问题
I have done a lot of readings but seems like I can't clear my confusion without asking here. Based on the diagram, when I create a a shallow copy of a linkedlist using clone(). A new linkedlist is created and the reference value of the head variable in the original is copied to the clone's and the rest of the nodes are shared. So if I add a new node using the clone, this should be visible to the orginal is it not? But when printing list1 out the value 3 is omitted. Can someone tell me why?

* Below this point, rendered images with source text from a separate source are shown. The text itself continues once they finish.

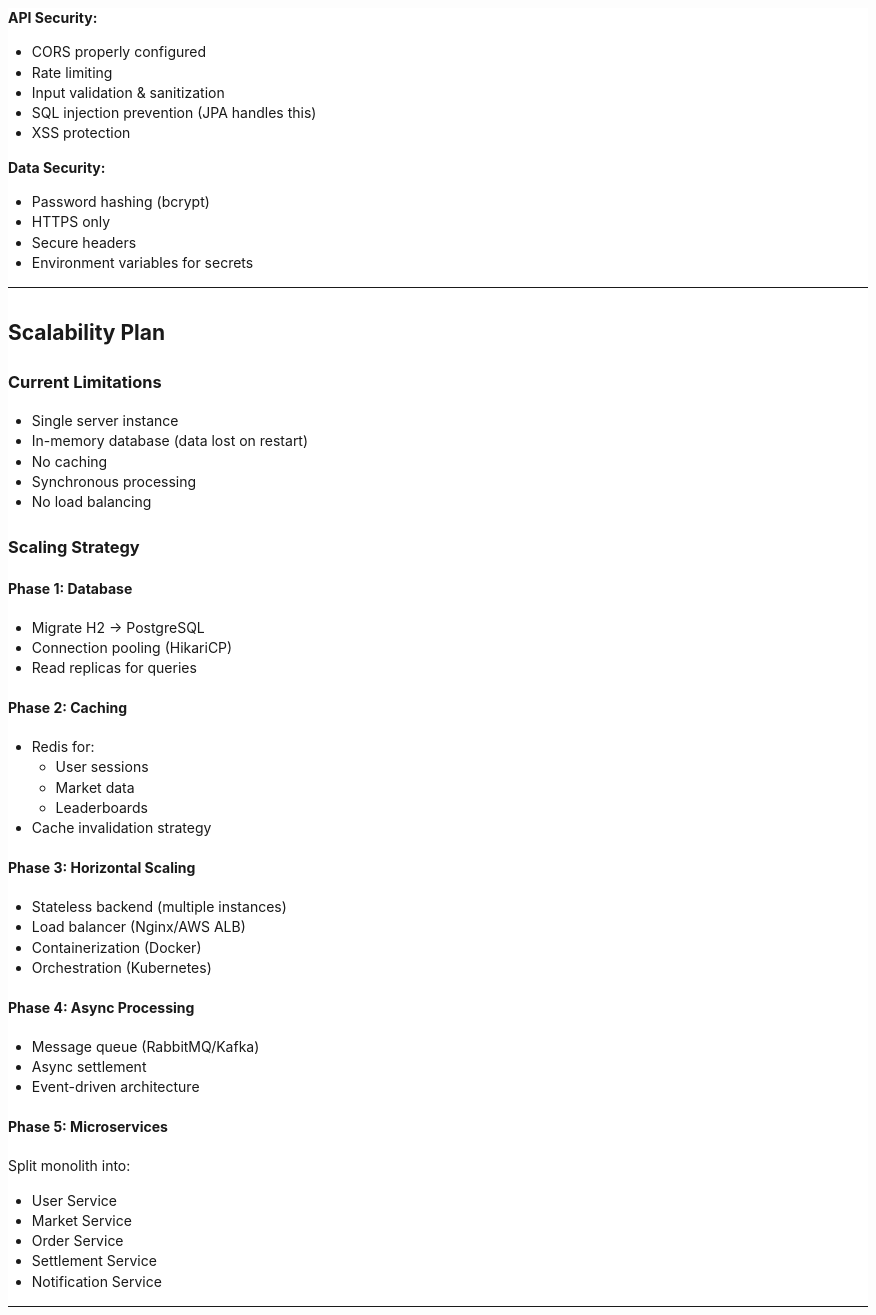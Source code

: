 **API Security:**
- CORS properly configured
- Rate limiting
- Input validation & sanitization
- SQL injection prevention (JPA handles this)
- XSS protection

**Data Security:**
- Password hashing (bcrypt)
- HTTPS only
- Secure headers
- Environment variables for secrets

---

## Scalability Plan

### Current Limitations

- Single server instance
- In-memory database (data lost on restart)
- No caching
- Synchronous processing
- No load balancing

### Scaling Strategy

#### Phase 1: Database
- Migrate H2 → PostgreSQL
- Connection pooling (HikariCP)
- Read replicas for queries

#### Phase 2: Caching
- Redis for:
  - User sessions
  - Market data
  - Leaderboards
- Cache invalidation strategy

#### Phase 3: Horizontal Scaling
- Stateless backend (multiple instances)
- Load balancer (Nginx/AWS ALB)
- Containerization (Docker)
- Orchestration (Kubernetes)

#### Phase 4: Async Processing
- Message queue (RabbitMQ/Kafka)
- Async settlement
- Event-driven architecture

#### Phase 5: Microservices
Split monolith into:
- User Service
- Market Service
- Order Service
- Settlement Service
- Notification Service

---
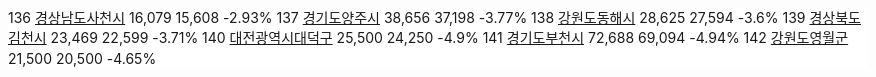   <tr class="item">
    <td>136</td>
    <td><a href="/apt/경상남도사천시">경상남도사천시</a></td>
    <td>16,079</td>
    <td>15,608</td>
    <td>-2.93%</td>
  </tr>

  <tr class="item">
    <td>137</td>
    <td><a href="/apt/경기도양주시">경기도양주시</a></td>
    <td>38,656</td>
    <td>37,198</td>
    <td>-3.77%</td>
  </tr>

  <tr class="item">
    <td>138</td>
    <td><a href="/apt/강원도동해시">강원도동해시</a></td>
    <td>28,625</td>
    <td>27,594</td>
    <td>-3.6%</td>
  </tr>

  <tr class="item">
    <td>139</td>
    <td><a href="/apt/경상북도김천시">경상북도김천시</a></td>
    <td>23,469</td>
    <td>22,599</td>
    <td>-3.71%</td>
  </tr>

  <tr class="item">
    <td>140</td>
    <td><a href="/apt/대전광역시대덕구">대전광역시대덕구</a></td>
    <td>25,500</td>
    <td>24,250</td>
    <td>-4.9%</td>
  </tr>

  <tr class="item">
    <td>141</td>
    <td><a href="/apt/경기도부천시">경기도부천시</a></td>
    <td>72,688</td>
    <td>69,094</td>
    <td>-4.94%</td>
  </tr>

  <tr class="item">
    <td>142</td>
    <td><a href="/apt/강원도영월군">강원도영월군</a></td>
    <td>21,500</td>
    <td>20,500</td>
    <td>-4.65%</td>
  </tr>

LinkedList<Integer> list1 = new LinkedList<>();
l1.add(1);
l1.add(2);
LinkedList<Integer> list2 = (LinkedList) l1.clone();
l2.add(3);
回答1:
clone() creates new LinkedList structure and returns new reference to first node. Relation between these two LinkedLists is they share same node values. When you make some add\ remove operations on old or new list these operations will not change other list. This is why we do copy - we do not want to change original linked list structure when we change copy.
From LinkedList.clone documentation:
Returns a shallow copy of this
LinkedList. (The elements themselves are not cloned.)@returna shallow copy of thisLinkedListinstance
Consider below example:
import java.util.LinkedList;
import java.util.concurrent.atomic.AtomicInteger;
public class LinkedListsApp {
public static void main(String[] args) throws Exception {
LinkedList<AtomicInteger> l1 = new LinkedList<>();
l1.add(new AtomicInteger(100));
l1.add(new AtomicInteger(200));
LinkedList<AtomicInteger> l2 = (LinkedList) l1.clone();
l2.add(new AtomicInteger(300));
System.out.println(l1);
System.out.println(l2);
// change element on first list
l1.get(0).incrementAndGet();
System.out.println();
System.out.println("After change internal state of first element");
System.out.println(l1);
System.out.println(l2);
}
}
Above code prints:
[100, 200]
[100, 200, 300]
After change internal state of first element
[101, 200]
[101, 200, 300]
As we can see, when we change internal state of first element from first list it is visible for second list as well. So, there is no deep copy of each element value rather copy of structure - copy of nodes and order.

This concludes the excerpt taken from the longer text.